Non lo sanno i sociologi e nemmeno gli economisti che si occupano di lavoro, ma ne sono certi alcuni genitori. Fare il liceo è inutile, a meno di non proseguire con l’università. Oppure: un professionale permette di avere un “lavoro in mano” (sic!).Peccato che le cose non stiano così.
Un liceo – potenzialmente – dà più garanzie di un istituto tecnico, così come una cultura vasta più di una rigidamente specialistica
Il primo dato, aldilà delle opinioni, è quello di contesto: la disoccupazione giovanile (15-24 anni) è attorno al 30%; il secondo è quello della ripresa economica, che resta attorno allo zero. In poche parole, non esiste una prospettiva occupazionale – non dico “certa” – ma neppure “probabile”, solo possibilità episodiche fuori da ogni statistica (a meno che, naturalmente, non si tratti di far passare di mano l’attività di famiglia). Ma le poche variabili che emergono nelle dinamiche occupazionali possono lo stesso darci qualche indicazione circa le competenze maggiormente spendibili: la conoscenza di lingue straniere e soprattutto la ri-convertibilità dei saperi e delle abilità alle esigenze di un lavoro in continua trasformazione; in questo senso, un liceo – potenzialmente – dà più garanzie di un istituto tecnico, così come una cultura vasta più di una rigidamente specialistica.
Alla luce di questo misunderstanding, credo sarebbe interessante capire se mediamente la scelta dell’indirizzo di istruzione superiore per i propri figli si basi (oltre che sull’autorità) sui convincimenti e sulle conoscenze dei genitori oppure tenga in considerazione il parere chi è deputato all’attività di orientamento, il cui giudizio potrebbe costituire un contrappeso al rischio di proiettare sulle nuove generazioni le ansie, le aspettative, la disinformazione, i luoghi comuni, il protagonismo, e persino alcuni residui dello status sociale di coloro che le hanno precedute. Sembra una domanda retorica, ed in effetti lo è – ma non per questo è meno importante.

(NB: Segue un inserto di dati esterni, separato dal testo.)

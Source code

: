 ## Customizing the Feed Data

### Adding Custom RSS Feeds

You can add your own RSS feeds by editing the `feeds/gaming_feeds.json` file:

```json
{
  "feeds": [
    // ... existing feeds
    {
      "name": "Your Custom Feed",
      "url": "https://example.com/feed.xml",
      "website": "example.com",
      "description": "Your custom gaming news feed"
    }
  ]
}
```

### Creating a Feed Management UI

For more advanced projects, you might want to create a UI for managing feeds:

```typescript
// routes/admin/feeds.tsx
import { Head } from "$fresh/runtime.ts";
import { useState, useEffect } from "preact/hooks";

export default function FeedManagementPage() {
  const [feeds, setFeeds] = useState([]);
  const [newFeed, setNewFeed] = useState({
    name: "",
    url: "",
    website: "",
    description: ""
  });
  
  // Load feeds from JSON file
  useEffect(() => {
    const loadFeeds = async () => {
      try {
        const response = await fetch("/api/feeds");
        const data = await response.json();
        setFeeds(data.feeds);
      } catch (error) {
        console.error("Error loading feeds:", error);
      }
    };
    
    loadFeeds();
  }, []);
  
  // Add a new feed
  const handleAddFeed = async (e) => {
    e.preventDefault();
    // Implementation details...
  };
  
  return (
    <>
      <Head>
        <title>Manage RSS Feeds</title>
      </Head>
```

Come è naturale affidarsi a specialisti per risolvere (o avere risposte) su problemi specifici, mi parrebbe naturale fare lo stesso in relazione ad un tema importante come quello del futuro dei più giovani, dando loro la possibilità di affrancarsi dai limiti del vissuto dei propri genitori, lasciandoli provare ad immaginarsi in un mondo anche diverso da quello attuale, e non condannarli ad essere – sempre se tutto va per il verso giusto – mere repliche di personaggi un passato recente e di un presente che (credo possiamo essere tutti d’accordo) verrà ricordato dai posteri come qualcosa di assolutamente perfettibile.

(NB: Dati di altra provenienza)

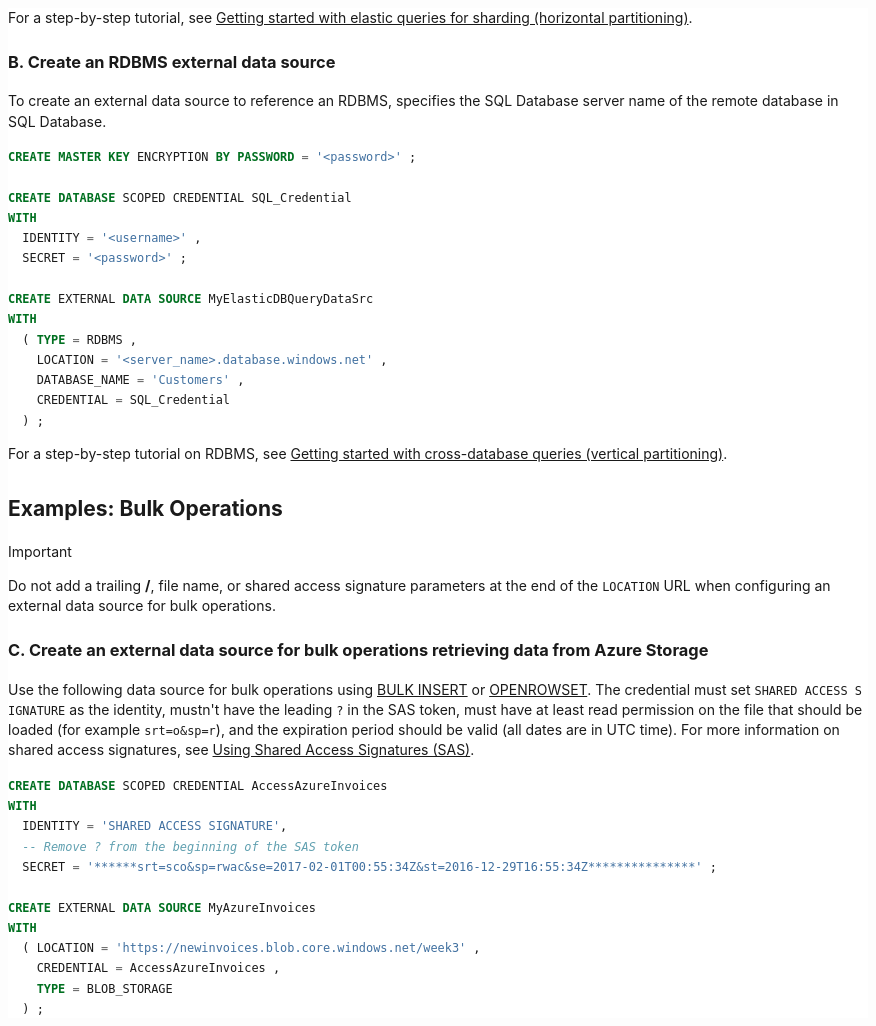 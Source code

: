 For a step-by-step tutorial, see [Getting started with elastic queries for sharding (horizontal partitioning)][sharded_eq_tutorial].

### B. Create an RDBMS external data source

To create an external data source to reference an RDBMS, specifies the SQL Database server name of the remote database in SQL Database.

```sql
CREATE MASTER KEY ENCRYPTION BY PASSWORD = '<password>' ;

CREATE DATABASE SCOPED CREDENTIAL SQL_Credential
WITH
  IDENTITY = '<username>' ,
  SECRET = '<password>' ;

CREATE EXTERNAL DATA SOURCE MyElasticDBQueryDataSrc
WITH
  ( TYPE = RDBMS ,
    LOCATION = '<server_name>.database.windows.net' ,
    DATABASE_NAME = 'Customers' ,
    CREDENTIAL = SQL_Credential
  ) ;
```

For a step-by-step tutorial on RDBMS, see [Getting started with cross-database queries (vertical partitioning)][remote_eq_tutorial].

## Examples: Bulk Operations

> [!IMPORTANT]
> Do not add a trailing **/**, file name, or shared access signature parameters at the end of the `LOCATION` URL when configuring an external data source for bulk operations.

### C. Create an external data source for bulk operations retrieving data from Azure Storage

Use the following data source for bulk operations using [BULK INSERT][bulk_insert] or [OPENROWSET][openrowset]. The credential must set `SHARED ACCESS SIGNATURE` as the identity, mustn't have the leading `?` in the SAS token, must have at least read permission on the file that should be loaded (for example `srt=o&sp=r`), and the expiration period should be valid (all dates are in UTC time). For more information on shared access signatures, see [Using Shared Access Signatures (SAS)][sas_token].

```sql
CREATE DATABASE SCOPED CREDENTIAL AccessAzureInvoices
WITH
  IDENTITY = 'SHARED ACCESS SIGNATURE',
  -- Remove ? from the beginning of the SAS token
  SECRET = '******srt=sco&sp=rwac&se=2017-02-01T00:55:34Z&st=2016-12-29T16:55:34Z***************' ;

CREATE EXTERNAL DATA SOURCE MyAzureInvoices
WITH
  ( LOCATION = 'https://newinvoices.blob.core.windows.net/week3' ,
    CREDENTIAL = AccessAzureInvoices ,
    TYPE = BLOB_STORAGE
  ) ;
```


[bulk_insert]: ./bulk-insert-transact-sql.md
[bulk_insert_example]: ./bulk-insert-transact-sql.md#f-importing-data-from-a-file-in-azure-blob-storage
[openrowset]: ../functions/openrowset-transact-sql.md
[create_dsc]: ./create-database-scoped-credential-transact-sql.md
[create_eff]: ./create-external-file-format-transact-sql.md
[create_etb]: ./create-external-table-transact-sql.md
[create_etb_as_sel]: ./create-external-table-as-select-transact-sql.md?view=azure-sqldw-latest&preserve-view=true
[create_tbl_as_sel]: ./create-table-as-select-azure-sql-data-warehouse.md?view=azure-sqldw-latest&preserve-view=true
[alter_eds]: ./alter-external-data-source-transact-sql.md
[cat_eds]: ../../relational-databases/system-catalog-views/sys-external-data-sources-transact-sql.md
[intro_pb]: ../../relational-databases/polybase/polybase-guide.md
[mongodb_pb]: ../../relational-databases/polybase/polybase-configure-mongodb.md
[connectivity_pb]: ../../database-engine/configure-windows/polybase-connectivity-configuration-transact-sql.md
[connection_options]: ../../relational-databases/native-client/applications/using-connection-string-keywords-with-sql-server-native-client.md
[hint_pb]: ../../relational-databases/polybase/polybase-pushdown-computation.md#force-pushdown
[sas_token]: /azure/storage/storage-dotnet-shared-access-signature-part-1
[bulk_insert]: ./bulk-insert-transact-sql.md
[bulk_insert_example]: ./bulk-insert-transact-sql.md#f-importing-data-from-a-file-in-azure-blob-storage
[openrowset]: ../functions/openrowset-transact-sql.md
[create_dsc]: ./create-database-scoped-credential-transact-sql.md
[create_eff]: ./create-external-file-format-transact-sql.md
[create_etb]: ./create-external-table-transact-sql.md
[create_etb_as_sel]: ./create-external-table-as-select-transact-sql.md?view=azure-sqldw-latest&preserve-view=true
[create_tbl_as_sel]: ./create-table-as-select-azure-sql-data-warehouse.md?view=azure-sqldw-latest&preserve-view=true
[alter_eds]: ./alter-external-data-source-transact-sql.md
[cat_eds]: ../../relational-databases/system-catalog-views/sys-external-data-sources-transact-sql.md
[intro_pb]: ../../relational-databases/polybase/polybase-guide.md
[mongodb_pb]: ../../relational-databases/polybase/polybase-configure-mongodb.md
[connectivity_pb]: ../../database-engine/configure-windows/polybase-connectivity-configuration-transact-sql.md
[connection_options]: ../../relational-databases/native-client/applications/using-connection-string-keywords-with-sql-server-native-client.md
[hint_pb]: ../../relational-databases/polybase/polybase-pushdown-computation.md#force-pushdown
[sas_token]: /azure/storage/storage-dotnet-shared-access-signature-part-1
[bulk_insert]: ./bulk-insert-transact-sql.md
[bulk_insert_example]: ./bulk-insert-transact-sql.md#f-importing-data-from-a-file-in-azure-blob-storage
[openrowset]: ../functions/openrowset-transact-sql.md
[create_dsc]: ./create-database-scoped-credential-transact-sql.md
[create_eff]: ./create-external-file-format-transact-sql.md
[create_etb]: ./create-external-table-transact-sql.md
[create_etb_as_sel]: ./create-external-table-as-select-transact-sql.md?view=azure-sqldw-latest&preserve-view=true
[create_tbl_as_sel]: ./create-table-as-select-azure-sql-data-warehouse.md?view=azure-sqldw-latest&preserve-view=true
[alter_eds]: ./alter-external-data-source-transact-sql.md
[cat_eds]: ../../relational-databases/system-catalog-views/sys-external-data-sources-transact-sql.md
[intro_pb]: ../../relational-databases/polybase/polybase-guide.md
[mongodb_pb]: ../../relational-databases/polybase/polybase-configure-mongodb.md
[connectivity_pb]: ../../database-engine/configure-windows/polybase-connectivity-configuration-transact-sql.md
[connection_options]: ../../relational-databases/native-client/applications/using-connection-string-keywords-with-sql-server-native-client.md
[hint_pb]: ../../relational-databases/polybase/polybase-pushdown-computation.md#force-pushdown
[sas_token]: /azure/storage/storage-dotnet-shared-access-signature-part-1
[bulk_insert]: ./bulk-insert-transact-sql.md
[bulk_insert_example]: ./bulk-insert-transact-sql.md#f-importing-data-from-a-file-in-azure-blob-storage
[openrowset]: ../functions/openrowset-transact-sql.md
[create_dsc]: ./create-database-scoped-credential-transact-sql.md
[create_eff]: ./create-external-file-format-transact-sql.md
[create_etb]: ./create-external-table-transact-sql.md
[create_etb_as_sel]: ./create-external-table-as-select-transact-sql.md?view=azure-sqldw-latest&preserve-view=true
[create_tbl_as_sel]: ./create-table-as-select-azure-sql-data-warehouse.md?view=azure-sqldw-latest&preserve-view=true
[alter_eds]: ./alter-external-data-source-transact-sql.md
[cat_eds]: ../../relational-databases/system-catalog-views/sys-external-data-sources-transact-sql.md
[intro_pb]: ../../relational-databases/polybase/polybase-guide.md
[mongodb_pb]: ../../relational-databases/polybase/polybase-configure-mongodb.md
[connectivity_pb]: ../../database-engine/configure-windows/polybase-connectivity-configuration-transact-sql.md
[connection_options]: ../../relational-databases/native-client/applications/using-connection-string-keywords-with-sql-server-native-client.md
[hint_pb]: ../../relational-databases/polybase/polybase-pushdown-computation.md#force-pushdown
[sas_token]: /azure/storage/storage-dotnet-shared-access-signature-part-1
[bulk_insert]: ./bulk-insert-transact-sql.md
[bulk_insert_example]: ./bulk-insert-transact-sql.md#f-importing-data-from-a-file-in-azure-blob-storage
[openrowset]: ../functions/openrowset-transact-sql.md
[create_dsc]: ./create-database-scoped-credential-transact-sql.md
[create_etb]: /sql/t-sql/statements/create-external-data-source
[alter_eds]: ./alter-external-data-source-transact-sql.md
[cat_eds]: ../../relational-databases/system-catalog-views/sys-external-data-sources-transact-sql.md
[intro_pb]: ../../relational-databases/polybase/polybase-guide.md
[mongodb_pb]: ../../relational-databases/polybase/polybase-configure-mongodb.md
[connection_options]: ../../relational-databases/native-client/applications/using-connection-string-keywords-with-sql-server-native-client.md
[hint_pb]: ../../relational-databases/polybase/polybase-pushdown-computation.md#force-pushdown
[intro_eq]: /azure/azure-sql/database/elastic-query-overview
[remote_eq]: /azure/azure-sql/database/elastic-query-getting-started-vertical
[remote_eq_tutorial]: /azure/azure-sql/database/elastic-query-getting-started-vertical
[sharded_eq]: /azure/azure-sql/database/elastic-query-getting-started
[sharded_eq_tutorial]: /azure/azure-sql/database/elastic-query-getting-started
[azure_ad]: /azure/data-lake-store/data-lake-store-authenticate-using-active-directory
[sas_token]: /azure/storage/storage-dotnet-shared-access-signature-part-1
[bulk_insert]: ./bulk-insert-transact-sql.md
[bulk_insert_example]: ./bulk-insert-transact-sql.md#f-importing-data-from-a-file-in-azure-blob-storage
[openrowset]: ../functions/openrowset-transact-sql.md
[create_dsc]: ./create-database-scoped-credential-transact-sql.md
[create_eff]: ./create-external-file-format-transact-sql.md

La scuola nasce con finalità pedagogiche, e non come “semplice” formazione professionalizzante
Ma c’è anche un’altra questione di carattere più generale: nel dibattito pubblico e privato mi sembra che ci si sia dimenticati che la scuola – non a caso inserita tra le agenzie di socializzazione primarie – nasce con finalità pedagogiche, e non come “semplice” formazione professionalizzante. È (o, al peggio, dovrebbe essere) il luogo dove i bambini apprendono i valori della convivenza civile, della libertà e del rispetto – ed anche, imparando a conoscere e a conoscersi, quello in cui dare vita ai sogni, prendendo coscienza dei propri interessi e sviluppando le proprie potenzialità; non una fucina di addetti in erba alla produzione o al terziario, ma un’esperienza di vita che rimarrà loro impressa per sempre. Conformarla ad un possibile sbocco lavorativo (peraltro senza riuscirci, nella stragrande maggioranza dei casi), mi sembra un imperdonabile errore di prospettiva, una distorsione che impedisce ai più giovani di (almeno!) provare a fare – e ad essere – ciò che vogliono, e non che possono.
Un’occasione di sviluppo della propria personalità
La scuola non deve essere una caserma che educa all’obbedienza, così come il lavoro – quello di cui parla la Costituzione – una condanna, ma un‘occasione di sviluppo della propria personalità. Forse, in assenza di certezze pragmatiche, è meglio dare spazio alla fantasia e abituare i più giovani ad ascoltare i propri desideri, anziché costringerli a scelte che seguono logiche oramai desuete o – peggio ancora – basate su una visione solo parziale. Perché il futuro è loro, e a loro tocca decidere come costruirlo.